Both David Cameron and Brexiters have reacted to this concern by seeking to constrain immigration, as well as limiting access to welfare services by those already in the country. This was already a reversal of the common achievements of the European Union. The overflow of the anti-immigrant wave in public opinion behind Brexit will likely be seen in future as an inflection point not only in the history of European integration, but also in that of globalisation.
Could this have been prevented? Was there an alternative? In fact the whole issue is relatively recent. Its origins can be traced back to the eastern enlargements of 2004 and 2007, generally heralded to be a success story by the European Commission. That process of accession was focused on the traditional core principles of the acquis communautaire within the single market: free movement of goods, services, capital, and, of course, labour. What was clearly missing was the dimension that is also crucially missing from the EU as an overarching construction: the social dimension.
Social policy, wages policy, taxation and the like are by and large national prerogatives in the EU. This has allowed eastern European governments to pursue a variant of capitalism that is based on pursuing the advantages of low wages, limited trade union rights, and no more than rudimentary welfare.

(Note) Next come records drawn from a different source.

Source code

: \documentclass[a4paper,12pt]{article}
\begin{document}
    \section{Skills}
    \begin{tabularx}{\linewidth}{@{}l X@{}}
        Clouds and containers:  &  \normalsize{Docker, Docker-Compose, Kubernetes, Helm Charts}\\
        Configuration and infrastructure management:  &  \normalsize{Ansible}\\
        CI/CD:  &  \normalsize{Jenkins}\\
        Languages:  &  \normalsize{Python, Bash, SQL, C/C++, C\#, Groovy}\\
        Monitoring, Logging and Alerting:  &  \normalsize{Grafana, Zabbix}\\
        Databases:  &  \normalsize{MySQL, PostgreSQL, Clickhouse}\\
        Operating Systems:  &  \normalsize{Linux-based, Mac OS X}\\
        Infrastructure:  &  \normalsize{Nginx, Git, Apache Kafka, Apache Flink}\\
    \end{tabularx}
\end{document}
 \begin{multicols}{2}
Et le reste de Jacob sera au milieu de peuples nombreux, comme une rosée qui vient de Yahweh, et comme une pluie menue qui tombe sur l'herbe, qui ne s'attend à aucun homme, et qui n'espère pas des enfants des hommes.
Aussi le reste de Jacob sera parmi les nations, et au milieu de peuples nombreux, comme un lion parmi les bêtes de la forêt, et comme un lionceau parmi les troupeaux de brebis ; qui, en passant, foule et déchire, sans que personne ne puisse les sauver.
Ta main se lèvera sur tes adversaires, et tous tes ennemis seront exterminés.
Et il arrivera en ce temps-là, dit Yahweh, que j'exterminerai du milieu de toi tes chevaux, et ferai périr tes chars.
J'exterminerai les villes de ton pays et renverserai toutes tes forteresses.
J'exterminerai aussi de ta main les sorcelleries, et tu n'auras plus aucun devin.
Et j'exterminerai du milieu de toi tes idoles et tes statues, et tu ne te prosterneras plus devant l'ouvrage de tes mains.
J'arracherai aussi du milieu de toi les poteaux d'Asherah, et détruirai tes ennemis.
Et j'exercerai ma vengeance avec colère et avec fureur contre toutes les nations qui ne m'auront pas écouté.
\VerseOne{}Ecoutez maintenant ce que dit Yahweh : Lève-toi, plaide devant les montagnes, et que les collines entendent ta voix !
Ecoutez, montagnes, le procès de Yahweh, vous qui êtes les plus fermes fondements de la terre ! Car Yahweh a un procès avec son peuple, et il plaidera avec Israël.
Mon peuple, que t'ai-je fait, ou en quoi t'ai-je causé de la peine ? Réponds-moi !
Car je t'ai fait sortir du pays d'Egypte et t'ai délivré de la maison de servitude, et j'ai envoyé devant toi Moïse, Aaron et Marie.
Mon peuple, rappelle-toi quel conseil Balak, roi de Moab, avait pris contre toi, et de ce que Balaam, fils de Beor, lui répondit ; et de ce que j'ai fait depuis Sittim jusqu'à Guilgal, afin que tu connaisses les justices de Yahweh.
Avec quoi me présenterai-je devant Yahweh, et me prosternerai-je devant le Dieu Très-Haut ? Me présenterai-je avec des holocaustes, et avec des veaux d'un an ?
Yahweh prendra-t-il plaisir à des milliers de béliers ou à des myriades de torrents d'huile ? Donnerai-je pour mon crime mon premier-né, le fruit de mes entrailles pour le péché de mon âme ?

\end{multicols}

It is still generally accepted by elites in the east that the region has no viable alternative to this model, even though the general population seems to believe otherwise. With few exceptions, the primary balance of births and deaths is negative almost universally across the region, reflecting general pessimism about economic prospects. While governments and international institutions speak of convergence, young people, especially educated ones with language skills, are fleeing in increasing numbers. A quarter of a century has passed since the transition to capitalism and democracy. Within a similar interval Germany resurrected itself from total annihilation to prolonged economic miracle after WW2, and South Korea from a Third World country to a First. Eastern Europeans are tired of waiting for Godot: they do not believe that their low wage model, now mired in corruption and weak state capacity, will ever provide them with the necessary economic security. Young generations are finding this in the West instead. The same model that has relocated low wage jobs from west to east is also pushing easterners to the west in search of real opportunities.
Could this have been prevented? It most certainly could have if the EU were not an essentially neoliberal project based on free trade and free movement of factors of production, if there really were a “Social Europe”. Rather then eroding western European welfare standards through a race to the bottom, eastern European enlargement could have included minimum standards for a European-style welfare state. Eastern Europeans currently earn significantly less than their productivity would enable them to. The absence of wage bargaining, weak collective coverage and low trade union membership are the main causes. Their per capita GDP might have overtaken some southern European crisis economies, but this is not reflected in living standards. Lack of income means lack of demand for enterprises, which translates into fewer job opportunities than in the west. Social policy, health and education are badly underfinanced. When western Europeans complain about mass immigration, they rarely discuss what goes on in these far-away lands, about which they know nothing. They aim to reduce the pull factor, or curtail the free flow of labour, but not what it offsets, the free flow of capital from west to east.
Indeed, the real answer lies in the push factor in the east. People do not decide on emigration simply based on higher relative wages elsewhere. Mostly it is a lack of prospects in the domestic economy that drives them away. Obviously, eastern Europe is unlikely to have western wages and social welfare any time soon. It is already developed enough, however, to be able to afford higher wages and better public services than it currently provides. EU-wide standards about minimum wages, trade union rights, collective bargaining and public services would guarantee easterners socio-economic prospects at home, and a sustainable economic model for genuine convergence. It would also greatly reduce the pressure on western Europe. A sustainable solution to Brexit therefore lies in the east.
Dr. Zoltán Pogátsa is the Head of the Institute of Economics at the University of Western Hungary.